This post by Peter Howard--perhaps too lucid for publication in the op-ed pages of a major newspaper--provides some very useful historical perspective on the current conflict in Lebanon. Howard writes, "The situation today has many echoes of the past. This is Israel's fifth major military incursion into Lebanon--1978, 1982, 1993, 1996, and now 2006--to stop a non-state terrorist organization resident in Lebanon from launching attacks against Israel." But, Howard notes, there are some significant differences between the current conflict and its historical antecedents. Read the commentary to learn more.
Meanwhile, Israeli prime minister Ehud Olmert has explicitly blamed Iran for the timing of the incident--the capture of two Israeli soldiers by Hezbollah--that prompted Israel's attack on Lebanon. And British prime minister Tony Blair has accused Iran of supplying the same weapons to insurgents in Iraq that it has supplied to Hezbollah for its war with Israel.
Thank goodness that Howard reminds us that each of the prior Israeli interventions in Lebanon "had deep connections to wider regional issues and brought fears of regional escalation." But wait. He goes on to note that "only US-led international intervention prevented that nightmare."
There is definitely a chance of regional escalation at present. It may be time for some decision-makers to go back and read the late Barbara Tuchman's The Guns of August, as President Kennedy did during the Cuban missile crisis.

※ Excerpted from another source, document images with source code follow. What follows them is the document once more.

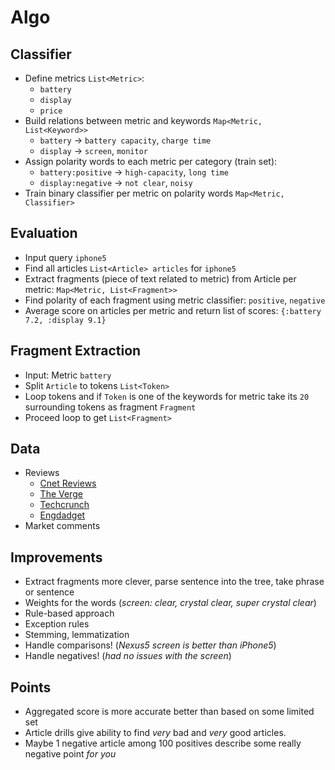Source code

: # Algo

## Classifier

- Define metrics `List<Metric>`:
  - `battery`
  - `display`
  - `price`
- Build relations between metric and keywords `Map<Metric, List<Keyword>>`
  - `battery` -> `battery capacity`, `charge time`
  - `display` -> `screen`, `monitor`
- Assign polarity words to each metric per category (train set):
   - `battery:positive` -> `high-capacity`, `long time`
   - `display:negative` -> `not clear`, `noisy`
- Train binary classifier per metric on polarity words `Map<Metric, Classifier>`

## Evaluation

- Input query `iphone5` 
- Find all articles `List<Article> articles` for `iphone5`
- Extract fragments (piece of text related to metric) from Article per metric: `Map<Metric, List<Fragment>>`
- Find polarity of each fragment using metric classifier: `positive`, `negative`
- Average score on articles per metric and return list of scores: `{:battery 7.2, :display 9.1}`

## Fragment Extraction

- Input: Metric `battery`
- Split `Article` to tokens `List<Token>`
- Loop tokens and if `Token` is one of the keywords for metric take its `20` surrounding tokens as fragment `Fragment`
- Proceed loop to get `List<Fragment>`

## Data

- Reviews
  - [Cnet Reviews](http://www.cnet.com) 
  - [The Verge](http://www.theverge.com/reviews)
  - [Techcrunch](http://techcrunch.com/reviews/)
  - [Engdadget](http://www.engadget.com/)
- Market comments



## Improvements

- Extract fragments more clever, parse sentence into the tree, take phrase or sentence
- Weights for the words (*screen: clear, crystal clear, super crystal clear*)
- Rule-based approach
- Exception rules
- Stemming, lemmatization
- Handle comparisons! (*Nexus5 screen is better than iPhone5*)
- Handle negatives! (*had no issues with the screen*)

## Points

- Aggregated score is more accurate better than based on some limited set
- Article drills give ability to find *very* bad and *very* good articles.
- Maybe 1 negative article among 100 positives describe some really negative point *for you*

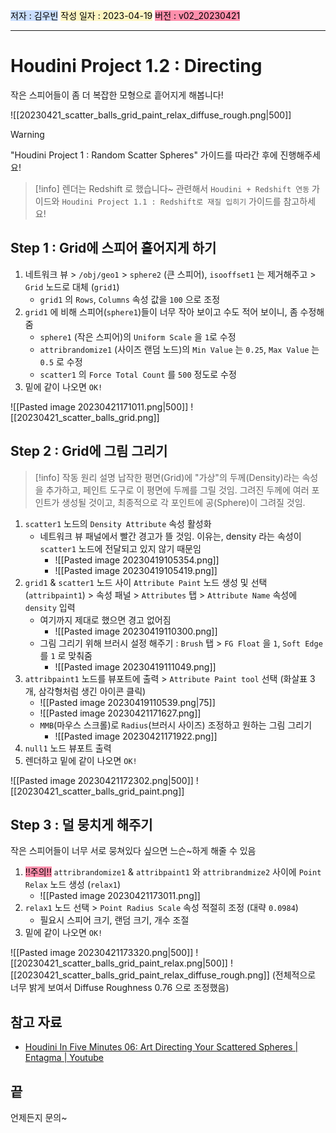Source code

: <mark style="background: #ADCCFFA6;">저자 : 김우빈</mark>
<mark style="background: #FFF3A3A6;">작성 일자 : 2023-04-19</mark>
<mark style="background: #FF5582A6;">버전 : v02_20230421</mark>

---
# Houdini Project 1.2 : Directing
작은 스피어들이 좀 더 복잡한 모형으로 흩어지게 해봅니다!

![[20230421_scatter_balls_grid_paint_relax_diffuse_rough.png|500]]

> [!warning]
> "Houdini Project 1 : Random Scatter Spheres" 가이드를 따라간 후에 진행해주세요!

> [!info]
> 렌더는 Redshift 로 했습니다~ 관련해서 `Houdini + Redshift 연동` 가이드와 `Houdini Project 1.1 : Redshift로 재질 입히기` 가이드를 참고하세요!

## Step 1 : Grid에 스피어 흩어지게 하기
1. 네트워크 뷰 > `/obj/geo1` > `sphere2` (큰 스피어), `isooffset1` 는 제거해주고 > `Grid` 노드로 대체 (`grid1`)
	- `grid1` 의 `Rows`, `Columns` 속성 값을 `100` 으로 조정
2. `grid1` 에 비해 스피어(`sphere1`)들이 너무 작아 보이고 수도 적어 보이니, 좀 수정해줌
	- `sphere1` (작은 스피어)의 `Uniform Scale` 을 `1`로 수정
	- `attribrandomize1` (사이즈 랜덤 노드)의 `Min Value` 는 `0.25`, `Max Value` 는 `0.5` 로 수정
	- `scatter1` 의 `Force Total Count` 를 `500` 정도로 수정
3. 밑에 같이 나오면 `OK!`

![[Pasted image 20230421171011.png|500]]
![[20230421_scatter_balls_grid.png]]

## Step 2 : Grid에 그림 그리기
> [!info] 작동 원리 설명
> 납작한 평면(Grid)에 "가상"의 두께(Density)라는 속성을 추가하고, 페인트 도구로 이 평면에 두께를 그릴 것임. 그려진 두께에 여러 포인트가 생성될 것이고, 최종적으로 각 포인트에 공(Sphere)이 그려질 것임.

1. `scatter1` 노드의 `Density Attribute` 속성 활성화
	- 네트워크 뷰 패널에서 빨간 경고가 뜰 것임. 이유는, density 라는 속성이 `scatter1` 노드에 전달되고 있지 않기 때문임
		- ![[Pasted image 20230419105354.png]]
		- ![[Pasted image 20230419105419.png]]
2. `grid1` & `scatter1` 노드 사이 `Attribute Paint` 노드 생성 및 선택 (`attribpaint1`) > 속성 패널 > `Attributes` 탭 > `Attribute Name` 속성에 `density` 입력
	- 여기까지 제대로 했으면 경고 없어짐
		- ![[Pasted image 20230419110300.png]]
	- 그림 그리기 위해 브러시 설정 해주기 : `Brush` 탭 > `FG Float` 을 `1`, `Soft Edge` 를 `1` 로 맞춰줌
		- ![[Pasted image 20230419111049.png]]
3. `attribpaint1` 노드를 뷰포트에 출력 > `Attribute Paint tool` 선택 (화살표 3개, 삼각형처럼 생긴 아이콘 클릭)
	- ![[Pasted image 20230419110539.png|75]]
	- ![[Pasted image 20230421171627.png]]
	- `MMB`(마우스 스크롤)로 `Radius`(브러시 사이즈) 조정하고 원하는 그림 그리기
		- ![[Pasted image 20230421171922.png]]
4. `null1` 노드 뷰포트 출력
5. 렌더하고 밑에 같이 나오면 `OK!`

![[Pasted image 20230421172302.png|500]]
![[20230421_scatter_balls_grid_paint.png]]

## Step 3 : 덜 뭉치게 해주기
작은 스피어들이 너무 서로 뭉쳐있다 싶으면 느슨~하게 해줄 수 있음

1. <mark style="background: #FF5582A6;"> !!주의!!</mark> `attribrandomize1` & `attribpaint1` 와 `attribrandmize2` 사이에 `Point Relax` 노드 생성 (`relax1`)
	- ![[Pasted image 20230421173011.png]]
2. `relax1` 노드 선택 > `Point Radius Scale` 속성 적절히 조정 (대략 `0.0984`)
	- 필요시 스피어 크기, 랜덤 크기, 개수 조절
3. 밑에 같이 나오면 `OK!`

![[Pasted image 20230421173320.png|500]]
![[20230421_scatter_balls_grid_paint_relax.png|500]]
![[20230421_scatter_balls_grid_paint_relax_diffuse_rough.png]]
(전체적으로 너무 밝게 보여서 Diffuse Roughness 0.76 으로 조정했음)

## 참고 자료
- [Houdini In Five Minutes 06: Art Directing Your Scattered Spheres | Entagma | Youtube](https://youtu.be/3wqpHCgrS8g)

## 끝
언제든지 문의~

Ambassador Chester Bowles, who urged Soviet ambassador Anatoliy Dobrynin to read Tuchman's book, summarized its message in a memorandum to President Kennedy dated October 13, 1962: "In July 1914, men of intelligence in Russia, Germany, Austria-Hungary, France and England, all quite conscious of the forces which were feeding the approaching holocaust, found themselves enmeshed in internal pressures, commitments and precedents which left them powerless to avoid the inevitable." He added, "It would be the greatest folly in history if we were to repeat this insane process in the nuclear age."